To do ::
Search the listing for the string "funcional" and copy every line that contains it.

^^^^^^^^

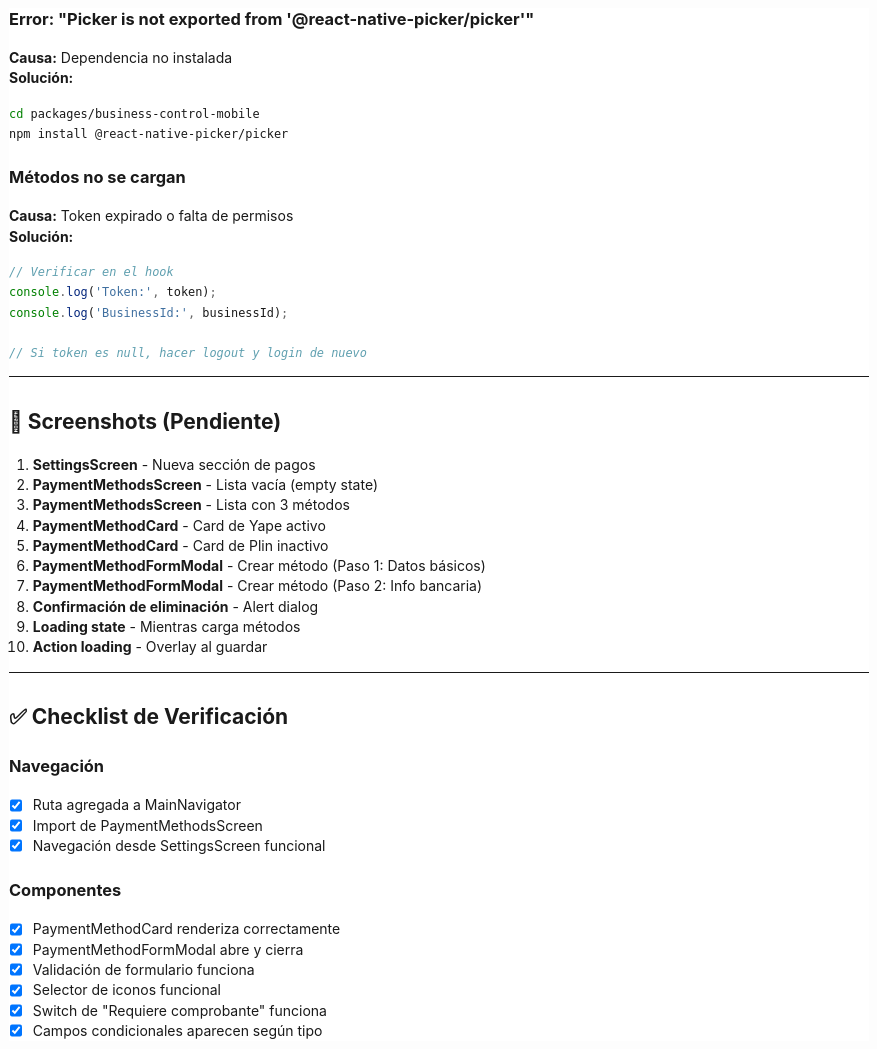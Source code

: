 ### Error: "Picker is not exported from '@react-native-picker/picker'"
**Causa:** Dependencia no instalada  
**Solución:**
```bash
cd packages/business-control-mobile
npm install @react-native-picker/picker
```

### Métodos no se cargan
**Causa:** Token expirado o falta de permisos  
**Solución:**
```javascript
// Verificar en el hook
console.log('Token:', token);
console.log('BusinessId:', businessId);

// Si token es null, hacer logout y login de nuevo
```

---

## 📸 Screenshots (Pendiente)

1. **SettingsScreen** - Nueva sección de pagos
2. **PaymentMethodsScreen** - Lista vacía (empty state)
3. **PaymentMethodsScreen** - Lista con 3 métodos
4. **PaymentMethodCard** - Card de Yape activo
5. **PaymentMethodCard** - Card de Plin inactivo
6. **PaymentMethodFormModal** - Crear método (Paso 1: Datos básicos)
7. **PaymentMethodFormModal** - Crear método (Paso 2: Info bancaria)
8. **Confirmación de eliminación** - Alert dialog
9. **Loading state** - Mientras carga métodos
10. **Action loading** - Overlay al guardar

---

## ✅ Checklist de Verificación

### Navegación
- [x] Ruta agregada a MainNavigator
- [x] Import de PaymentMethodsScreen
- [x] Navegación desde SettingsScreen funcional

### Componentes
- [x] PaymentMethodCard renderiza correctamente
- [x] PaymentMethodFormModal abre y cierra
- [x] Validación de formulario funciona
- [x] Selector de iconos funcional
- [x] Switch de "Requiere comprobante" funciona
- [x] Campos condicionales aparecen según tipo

^^^^^^^^

Exercise solution ::
- [x] Navegación desde SettingsScreen funcional
- [x] Selector de iconos funcional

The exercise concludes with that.